(DATA LISTING Opens)

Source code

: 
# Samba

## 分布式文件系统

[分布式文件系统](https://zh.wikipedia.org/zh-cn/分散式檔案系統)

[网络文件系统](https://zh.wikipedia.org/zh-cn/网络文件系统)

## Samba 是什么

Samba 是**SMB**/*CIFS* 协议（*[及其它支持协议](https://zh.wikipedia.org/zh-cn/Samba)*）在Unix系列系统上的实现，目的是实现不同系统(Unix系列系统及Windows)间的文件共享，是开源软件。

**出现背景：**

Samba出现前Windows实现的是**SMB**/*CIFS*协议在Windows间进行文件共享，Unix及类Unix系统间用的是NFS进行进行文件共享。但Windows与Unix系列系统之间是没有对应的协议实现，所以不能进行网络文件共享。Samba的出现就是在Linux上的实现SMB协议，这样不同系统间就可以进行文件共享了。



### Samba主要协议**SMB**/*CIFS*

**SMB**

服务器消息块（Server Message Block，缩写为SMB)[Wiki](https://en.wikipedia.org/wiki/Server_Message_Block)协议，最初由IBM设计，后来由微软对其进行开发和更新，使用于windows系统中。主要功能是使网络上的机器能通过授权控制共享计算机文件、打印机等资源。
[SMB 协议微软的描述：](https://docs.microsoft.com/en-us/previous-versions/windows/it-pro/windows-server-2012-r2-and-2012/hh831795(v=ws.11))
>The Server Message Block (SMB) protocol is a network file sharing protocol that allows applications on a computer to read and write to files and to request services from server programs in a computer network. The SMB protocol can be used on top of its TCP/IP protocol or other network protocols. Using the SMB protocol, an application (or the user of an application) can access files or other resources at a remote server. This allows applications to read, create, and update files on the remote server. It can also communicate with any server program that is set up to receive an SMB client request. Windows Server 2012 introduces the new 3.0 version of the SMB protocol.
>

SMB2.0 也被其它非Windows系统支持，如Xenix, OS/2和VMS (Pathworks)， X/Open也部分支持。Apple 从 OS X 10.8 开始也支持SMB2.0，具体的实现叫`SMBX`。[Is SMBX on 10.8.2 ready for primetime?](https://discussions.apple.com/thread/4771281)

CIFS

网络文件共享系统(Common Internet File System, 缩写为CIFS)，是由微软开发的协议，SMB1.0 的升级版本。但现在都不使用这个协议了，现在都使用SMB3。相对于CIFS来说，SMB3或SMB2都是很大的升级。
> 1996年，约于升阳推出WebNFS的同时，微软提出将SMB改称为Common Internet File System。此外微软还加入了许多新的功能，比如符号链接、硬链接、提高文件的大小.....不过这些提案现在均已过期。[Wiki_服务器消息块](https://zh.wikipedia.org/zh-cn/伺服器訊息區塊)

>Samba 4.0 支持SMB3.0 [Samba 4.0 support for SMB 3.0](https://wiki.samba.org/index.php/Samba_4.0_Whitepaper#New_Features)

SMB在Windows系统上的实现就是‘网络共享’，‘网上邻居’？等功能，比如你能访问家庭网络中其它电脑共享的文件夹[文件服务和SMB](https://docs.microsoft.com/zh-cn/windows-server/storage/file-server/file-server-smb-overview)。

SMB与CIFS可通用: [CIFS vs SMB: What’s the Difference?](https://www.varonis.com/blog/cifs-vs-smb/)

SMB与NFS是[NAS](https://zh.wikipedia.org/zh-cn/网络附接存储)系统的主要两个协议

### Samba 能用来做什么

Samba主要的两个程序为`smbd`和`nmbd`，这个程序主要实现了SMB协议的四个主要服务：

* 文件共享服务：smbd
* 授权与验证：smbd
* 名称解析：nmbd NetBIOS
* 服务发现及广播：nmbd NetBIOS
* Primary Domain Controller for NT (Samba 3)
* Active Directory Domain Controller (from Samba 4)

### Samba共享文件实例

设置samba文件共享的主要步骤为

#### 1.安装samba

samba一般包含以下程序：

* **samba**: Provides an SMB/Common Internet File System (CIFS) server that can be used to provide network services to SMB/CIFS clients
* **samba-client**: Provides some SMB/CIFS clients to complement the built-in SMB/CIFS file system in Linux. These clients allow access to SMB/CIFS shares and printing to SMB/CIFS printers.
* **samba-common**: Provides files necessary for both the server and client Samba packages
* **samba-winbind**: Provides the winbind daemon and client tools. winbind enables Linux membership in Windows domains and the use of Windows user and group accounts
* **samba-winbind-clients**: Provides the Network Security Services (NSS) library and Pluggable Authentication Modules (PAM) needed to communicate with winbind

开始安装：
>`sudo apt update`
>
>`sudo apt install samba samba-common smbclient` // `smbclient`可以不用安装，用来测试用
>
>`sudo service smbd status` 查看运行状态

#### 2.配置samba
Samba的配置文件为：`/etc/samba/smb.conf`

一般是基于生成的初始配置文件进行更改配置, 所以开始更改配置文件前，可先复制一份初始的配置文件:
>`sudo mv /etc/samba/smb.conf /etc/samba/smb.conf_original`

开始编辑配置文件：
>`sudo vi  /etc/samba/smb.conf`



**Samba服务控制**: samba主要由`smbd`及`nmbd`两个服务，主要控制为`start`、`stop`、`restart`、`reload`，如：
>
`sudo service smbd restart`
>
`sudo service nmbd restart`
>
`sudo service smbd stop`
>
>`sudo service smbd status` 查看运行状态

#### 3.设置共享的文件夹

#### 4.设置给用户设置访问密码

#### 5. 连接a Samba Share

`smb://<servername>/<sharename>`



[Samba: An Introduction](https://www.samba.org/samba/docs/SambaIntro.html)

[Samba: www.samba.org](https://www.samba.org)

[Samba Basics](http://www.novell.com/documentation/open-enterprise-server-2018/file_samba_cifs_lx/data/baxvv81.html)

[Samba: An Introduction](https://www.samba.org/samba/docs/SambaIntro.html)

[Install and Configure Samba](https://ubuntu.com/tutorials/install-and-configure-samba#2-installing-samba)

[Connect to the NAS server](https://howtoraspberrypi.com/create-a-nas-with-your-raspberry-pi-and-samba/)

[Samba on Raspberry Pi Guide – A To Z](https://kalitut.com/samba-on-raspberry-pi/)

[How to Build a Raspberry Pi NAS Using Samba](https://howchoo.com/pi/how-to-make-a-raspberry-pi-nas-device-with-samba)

(DATA LISTING Closes)

#### [WORK ORDER]
Please return all of the records exactly as they appear.

#### [FINAL ANSWER]
Source code

: 
# Samba

## 分布式文件系统

[分布式文件系统](https://zh.wikipedia.org/zh-cn/分散式檔案系統)

[网络文件系统](https://zh.wikipedia.org/zh-cn/网络文件系统)

## Samba 是什么

Samba 是**SMB**/*CIFS* 协议（*[及其它支持协议](https://zh.wikipedia.org/zh-cn/Samba)*）在Unix系列系统上的实现，目的是实现不同系统(Unix系列系统及Windows)间的文件共享，是开源软件。

**出现背景：**

Samba出现前Windows实现的是**SMB**/*CIFS*协议在Windows间进行文件共享，Unix及类Unix系统间用的是NFS进行进行文件共享。但Windows与Unix系列系统之间是没有对应的协议实现，所以不能进行网络文件共享。Samba的出现就是在Linux上的实现SMB协议，这样不同系统间就可以进行文件共享了。



### Samba主要协议**SMB**/*CIFS*

**SMB**

服务器消息块（Server Message Block，缩写为SMB)[Wiki](https://en.wikipedia.org/wiki/Server_Message_Block)协议，最初由IBM设计，后来由微软对其进行开发和更新，使用于windows系统中。主要功能是使网络上的机器能通过授权控制共享计算机文件、打印机等资源。
[SMB 协议微软的描述：](https://docs.microsoft.com/en-us/previous-versions/windows/it-pro/windows-server-2012-r2-and-2012/hh831795(v=ws.11))
>The Server Message Block (SMB) protocol is a network file sharing protocol that allows applications on a computer to read and write to files and to request services from server programs in a computer network. The SMB protocol can be used on top of its TCP/IP protocol or other network protocols. Using the SMB protocol, an application (or the user of an application) can access files or other resources at a remote server. This allows applications to read, create, and update files on the remote server. It can also communicate with any server program that is set up to receive an SMB client request. Windows Server 2012 introduces the new 3.0 version of the SMB protocol.
>

SMB2.0 也被其它非Windows系统支持，如Xenix, OS/2和VMS (Pathworks)， X/Open也部分支持。Apple 从 OS X 10.8 开始也支持SMB2.0，具体的实现叫`SMBX`。[Is SMBX on 10.8.2 ready for primetime?](https://discussions.apple.com/thread/4771281)

CIFS

网络文件共享系统(Common Internet File System, 缩写为CIFS)，是由微软开发的协议，SMB1.0 的升级版本。但现在都不使用这个协议了，现在都使用SMB3。相对于CIFS来说，SMB3或SMB2都是很大的升级。
> 1996年，约于升阳推出WebNFS的同时，微软提出将SMB改称为Common Internet File System。此外微软还加入了许多新的功能，比如符号链接、硬链接、提高文件的大小.....不过这些提案现在均已过期。[Wiki_服务器消息块](https://zh.wikipedia.org/zh-cn/伺服器訊息區塊)

>Samba 4.0 支持SMB3.0 [Samba 4.0 support for SMB 3.0](https://wiki.samba.org/index.php/Samba_4.0_Whitepaper#New_Features)

SMB在Windows系统上的实现就是‘网络共享’，‘网上邻居’？等功能，比如你能访问家庭网络中其它电脑共享的文件夹[文件服务和SMB](https://docs.microsoft.com/zh-cn/windows-server/storage/file-server/file-server-smb-overview)。

SMB与CIFS可通用: [CIFS vs SMB: What’s the Difference?](https://www.varonis.com/blog/cifs-vs-smb/)

SMB与NFS是[NAS](https://zh.wikipedia.org/zh-cn/网络附接存储)系统的主要两个协议

### Samba 能用来做什么

Samba主要的两个程序为`smbd`和`nmbd`，这个程序主要实现了SMB协议的四个主要服务：

* 文件共享服务：smbd
* 授权与验证：smbd
* 名称解析：nmbd NetBIOS
* 服务发现及广播：nmbd NetBIOS
* Primary Domain Controller for NT (Samba 3)
* Active Directory Domain Controller (from Samba 4)

### Samba共享文件实例

设置samba文件共享的主要步骤为

#### 1.安装samba

samba一般包含以下程序：

* **samba**: Provides an SMB/Common Internet File System (CIFS) server that can be used to provide network services to SMB/CIFS clients
* **samba-client**: Provides some SMB/CIFS clients to complement the built-in SMB/CIFS file system in Linux. These clients allow access to SMB/CIFS shares and printing to SMB/CIFS printers.
* **samba-common**: Provides files necessary for both the server and client Samba packages
* **samba-winbind**: Provides the winbind daemon and client tools. winbind enables Linux membership in Windows domains and the use of Windows user and group accounts
* **samba-winbind-clients**: Provides the Network Security Services (NSS) library and Pluggable Authentication Modules (PAM) needed to communicate with winbind

开始安装：
>`sudo apt update`
>
>`sudo apt install samba samba-common smbclient` // `smbclient`可以不用安装，用来测试用
>
>`sudo service smbd status` 查看运行状态

#### 2.配置samba
Samba的配置文件为：`/etc/samba/smb.conf`

一般是基于生成的初始配置文件进行更改配置, 所以开始更改配置文件前，可先复制一份初始的配置文件:
>`sudo mv /etc/samba/smb.conf /etc/samba/smb.conf_original`

开始编辑配置文件：
>`sudo vi  /etc/samba/smb.conf`



**Samba服务控制**: samba主要由`smbd`及`nmbd`两个服务，主要控制为`start`、`stop`、`restart`、`reload`，如：
>
`sudo service smbd restart`
>
`sudo service nmbd restart`
>
`sudo service smbd stop`
>
>`sudo service smbd status` 查看运行状态

#### 3.设置共享的文件夹

#### 4.设置给用户设置访问密码

#### 5. 连接a Samba Share

`smb://<servername>/<sharename>`



[Samba: An Introduction](https://www.samba.org/samba/docs/SambaIntro.html)

[Samba: www.samba.org](https://www.samba.org)

[Samba Basics](http://www.novell.com/documentation/open-enterprise-server-2018/file_samba_cifs_lx/data/baxvv81.html)

[Samba: An Introduction](https://www.samba.org/samba/docs/SambaIntro.html)

[Install and Configure Samba](https://ubuntu.com/tutorials/install-and-configure-samba#2-installing-samba)

[Connect to the NAS server](https://howtoraspberrypi.com/create-a-nas-with-your-raspberry-pi-and-samba/)

[Samba on Raspberry Pi Guide – A To Z](https://kalitut.com/samba-on-raspberry-pi/)

[How to Build a Raspberry Pi NAS Using Samba](https://howchoo.com/pi/how-to-make-a-raspberry-pi-nas-device-with-samba)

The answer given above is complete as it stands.